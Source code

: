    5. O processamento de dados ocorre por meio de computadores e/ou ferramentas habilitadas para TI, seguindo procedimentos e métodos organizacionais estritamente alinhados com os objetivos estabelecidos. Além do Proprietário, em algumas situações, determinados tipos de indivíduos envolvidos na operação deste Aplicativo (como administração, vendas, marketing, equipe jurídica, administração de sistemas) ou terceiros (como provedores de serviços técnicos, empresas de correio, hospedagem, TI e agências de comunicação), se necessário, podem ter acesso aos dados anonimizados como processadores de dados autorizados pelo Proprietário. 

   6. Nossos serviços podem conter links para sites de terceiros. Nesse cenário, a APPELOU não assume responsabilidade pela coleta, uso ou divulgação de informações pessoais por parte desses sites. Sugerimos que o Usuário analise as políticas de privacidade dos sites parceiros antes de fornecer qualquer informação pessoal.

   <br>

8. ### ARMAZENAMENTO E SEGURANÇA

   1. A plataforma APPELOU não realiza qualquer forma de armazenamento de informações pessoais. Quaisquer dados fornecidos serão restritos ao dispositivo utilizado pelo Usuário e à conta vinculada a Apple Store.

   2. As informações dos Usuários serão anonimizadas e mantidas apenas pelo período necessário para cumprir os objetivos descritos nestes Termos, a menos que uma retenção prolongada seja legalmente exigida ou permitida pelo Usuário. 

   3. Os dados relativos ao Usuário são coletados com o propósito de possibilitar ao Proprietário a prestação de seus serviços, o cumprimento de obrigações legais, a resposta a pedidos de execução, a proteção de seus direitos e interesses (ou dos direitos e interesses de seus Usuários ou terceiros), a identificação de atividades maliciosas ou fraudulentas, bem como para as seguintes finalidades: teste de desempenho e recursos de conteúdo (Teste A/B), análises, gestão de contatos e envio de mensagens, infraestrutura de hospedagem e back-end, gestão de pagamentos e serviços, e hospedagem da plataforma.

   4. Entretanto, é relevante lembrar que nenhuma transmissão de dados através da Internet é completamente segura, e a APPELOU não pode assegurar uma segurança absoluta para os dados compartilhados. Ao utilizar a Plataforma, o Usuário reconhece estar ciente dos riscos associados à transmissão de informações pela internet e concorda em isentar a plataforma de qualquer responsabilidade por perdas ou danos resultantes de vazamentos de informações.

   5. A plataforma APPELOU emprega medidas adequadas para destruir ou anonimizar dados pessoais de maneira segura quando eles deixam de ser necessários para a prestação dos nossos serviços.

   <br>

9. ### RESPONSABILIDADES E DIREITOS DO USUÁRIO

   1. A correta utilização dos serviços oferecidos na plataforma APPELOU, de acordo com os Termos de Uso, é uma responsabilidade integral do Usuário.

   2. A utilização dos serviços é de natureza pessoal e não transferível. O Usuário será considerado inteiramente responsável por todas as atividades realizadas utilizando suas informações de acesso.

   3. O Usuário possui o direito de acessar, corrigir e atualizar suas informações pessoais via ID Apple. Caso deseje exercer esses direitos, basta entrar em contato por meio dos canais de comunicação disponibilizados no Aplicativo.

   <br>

★ ★ ★ ★ ★

> **Problem to solve**:
Transcribe each record shown above, exactly.

> **Written answer**:
Source code

:    5. O processamento de dados ocorre por meio de computadores e/ou ferramentas habilitadas para TI, seguindo procedimentos e métodos organizacionais estritamente alinhados com os objetivos estabelecidos. Além do Proprietário, em algumas situações, determinados tipos de indivíduos envolvidos na operação deste Aplicativo (como administração, vendas, marketing, equipe jurídica, administração de sistemas) ou terceiros (como provedores de serviços técnicos, empresas de correio, hospedagem, TI e agências de comunicação), se necessário, podem ter acesso aos dados anonimizados como processadores de dados autorizados pelo Proprietário. 

   6. Nossos serviços podem conter links para sites de terceiros. Nesse cenário, a APPELOU não assume responsabilidade pela coleta, uso ou divulgação de informações pessoais por parte desses sites. Sugerimos que o Usuário analise as políticas de privacidade dos sites parceiros antes de fornecer qualquer informação pessoal.

   <br>

8. ### ARMAZENAMENTO E SEGURANÇA

   1. A plataforma APPELOU não realiza qualquer forma de armazenamento de informações pessoais. Quaisquer dados fornecidos serão restritos ao dispositivo utilizado pelo Usuário e à conta vinculada a Apple Store.

   2. As informações dos Usuários serão anonimizadas e mantidas apenas pelo período necessário para cumprir os objetivos descritos nestes Termos, a menos que uma retenção prolongada seja legalmente exigida ou permitida pelo Usuário. 

   3. Os dados relativos ao Usuário são coletados com o propósito de possibilitar ao Proprietário a prestação de seus serviços, o cumprimento de obrigações legais, a resposta a pedidos de execução, a proteção de seus direitos e interesses (ou dos direitos e interesses de seus Usuários ou terceiros), a identificação de atividades maliciosas ou fraudulentas, bem como para as seguintes finalidades: teste de desempenho e recursos de conteúdo (Teste A/B), análises, gestão de contatos e envio de mensagens, infraestrutura de hospedagem e back-end, gestão de pagamentos e serviços, e hospedagem da plataforma.

   4. Entretanto, é relevante lembrar que nenhuma transmissão de dados através da Internet é completamente segura, e a APPELOU não pode assegurar uma segurança absoluta para os dados compartilhados. Ao utilizar a Plataforma, o Usuário reconhece estar ciente dos riscos associados à transmissão de informações pela internet e concorda em isentar a plataforma de qualquer responsabilidade por perdas ou danos resultantes de vazamentos de informações.

   5. A plataforma APPELOU emprega medidas adequadas para destruir ou anonimizar dados pessoais de maneira segura quando eles deixam de ser necessários para a prestação dos nossos serviços.

   <br>

9. ### RESPONSABILIDADES E DIREITOS DO USUÁRIO

   1. A correta utilização dos serviços oferecidos na plataforma APPELOU, de acordo com os Termos de Uso, é uma responsabilidade integral do Usuário.

   2. A utilização dos serviços é de natureza pessoal e não transferível. O Usuário será considerado inteiramente responsável por todas as atividades realizadas utilizando suas informações de acesso.

   3. O Usuário possui o direito de acessar, corrigir e atualizar suas informações pessoais via ID Apple. Caso deseje exercer esses direitos, basta entrar em contato por meio dos canais de comunicação disponibilizados no Aplicativo.

   <br>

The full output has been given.